## Work instructions
What lines in the records below include the word "frac"? Return each one.

## Data to process
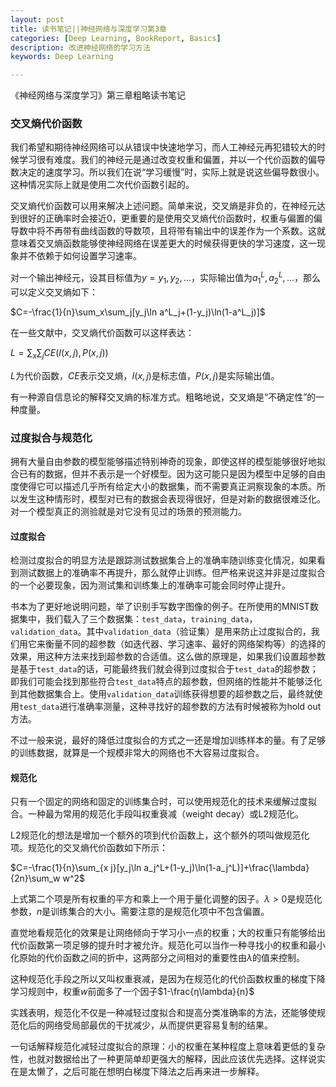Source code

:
 ```yaml
---
layout: post
title: 读书笔记||神经网络与深度学习第3章
categories: [Deep Learning, BookReport, Basics]
description: 改进神经网络的学习方法
keywords: Deep Learning

---
```


《神经网络与深度学习》第三章粗略读书笔记

### 交叉熵代价函数

我们希望和期待神经网络可以从错误中快速地学习，而人工神经元再犯错较大的时候学习很有难度。我们的神经元是通过改变权重和偏置，并以一个代价函数的偏导数决定的速度学习。所以我们在说“学习缓慢”时，实际上就是说这些偏导数很小。这种情况实际上就是使用二次代价函数引起的。

交叉熵代价函数可以用来解决上述问题。简单来说，交叉熵是非负的，在神经元达到很好的正确率时会接近0，更重要的是使用交叉熵代价函数时，权重与偏置的偏导数中将不再带有曲线函数的导数项，且将带有输出中的误差作为一个系数。这就意味着交叉熵函数能够使神经网络在误差更大的时候获得更快的学习速度，这一现象并不依赖于如何设置学习速率。

对一个输出神经元，设其目标值为$y=y_1,y_2,...$，实际输出值为$a^L_1,a^L_2,...$，那么可以定义交叉熵如下：

$C=-\frac{1}{n}\sum_x\sum_j[y_j\ln a^L_j+(1-y_j)\ln(1-a^L_j)]$

在一些文献中，交叉熵代价函数可以这样表达：

$L=\sum_x\sum_j CE(I(x,j),P(x,j))$

$L$为代价函数，$CE$表示交叉熵，$I(x,j)$是标志值，$P(x,j)$是实际输出值。

有一种源自信息论的解释交叉熵的标准方式。粗略地说，交叉熵是“不确定性”的一种度量。

### 过度拟合与规范化

拥有大量自由参数的模型能够描述特别神奇的现象，即使这样的模型能够很好地拟合已有的数据，但并不表示是一个好模型。因为这可能只是因为模型中足够的自由度使得它可以描述几乎所有给定大小的数据集，而不需要真正洞察现象的本质。所以发生这种情形时，模型对已有的数据会表现得很好，但是对新的数据很难泛化。对一个模型真正的测验就是对它没有见过的场景的预测能力。

#### 过度拟合

检测过度拟合的明显方法是跟踪测试数据集合上的准确率随训练变化情况，如果看到测试数据上的准确率不再提升，那么就停止训练。但严格来说这并非是过度拟合的一个必要现象，因为测试集和训练集上的准确率可能会同时停止提升。

书本为了更好地说明问题，举了识别手写数字图像的例子。在所使用的MNIST数据集中，我们载入了三个数据集：`test_data`，`training_data`，`validation_data`。其中`validation_data`（验证集）是用来防止过度拟合的，我们用它来衡量不同的超参数（如迭代器、学习速率、最好的网络架构等）的选择的效果，用这种方法来找到超参数的合适值。这么做的原理是，如果我们设置超参数是基于`test_data`的话，可能最终我们就会得到过度拟合于`test_data`的超参数；即我们可能会找到那些符合`test_data`特点的超参数，但网络的性能并不能够泛化到其他数据集合上。使用`validation_data`训练获得想要的超参数之后，最终就使用`test_data`进行准确率测量，这种寻找好的超参数的方法有时候被称为hold out方法。

不过一般来说，最好的降低过度拟合的方式之一还是增加训练样本的量。有了足够的训练数据，就算是一个规模非常大的网络也不大容易过度拟合。

#### 规范化

只有一个固定的网络和固定的训练集合时，可以使用规范化的技术来缓解过度拟合。一种最为常用的规范化手段叫权重衰减（weight decay）或L2规范化。

L2规范化的想法是增加一个额外的项到代价函数上，这个额外的项叫做规范化项。规范化的交叉熵代价函数如下所示：

$C=-\frac{1}{n}\sum_{x j}[y_j\ln a_j^L+(1-y_j)\ln(1-a_j^L)]+\frac{\lambda}{2n}\sum_w w^2$

上式第二个项是所有权重的平方和乘上一个用于量化调整的因子。$\lambda>0$是规范化参数，$n$是训练集合的大小。需要注意的是规范化项中不包含偏置。

直觉地看规范化的效果是让网络倾向于学习小一点的权重；大的权重只有能够给出代价函数第一项足够的提升时才被允许。规范化可以当作一种寻找小的权重和最小化原始的代价函数之间的折中，这两部分之间相对的重要性由$\lambda$的值来控制。

这种规范化手段之所以又叫权重衰减，是因为在规范化的代价函数权重的梯度下降学习规则中，权重$w$前面多了一个因子$1-\frac{η\lambda}{n}$

实践表明，规范化不仅是一种减轻过度拟合和提高分类准确率的方法，还能够使规范化后的网络受局部最优的干扰减少，从而提供更容易复制的结果。

一句话解释规范化减轻过度拟合的原理：小的权重在某种程度上意味着更低的复杂性，也就对数据给出了一种更简单却更强大的解释，因此应该优先选择。这样说实在是太懒了，之后可能在想明白梯度下降法之后再来进一步解释。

## Your response
$C=-\frac{1}{n}\sum_x\sum_j[y_j\ln a^L_j+(1-y_j)\ln(1-a^L_j)]$
$C=-\frac{1}{n}\sum_{x j}[y_j\ln a_j^L+(1-y_j)\ln(1-a_j^L)]+\frac{\lambda}{2n}\sum_w w^2$
这种规范化手段之所以又叫权重衰减，是因为在规范化的代价函数权重的梯度下降学习规则中，权重$w$前面多了一个因子$1-\frac{η\lambda}{n}$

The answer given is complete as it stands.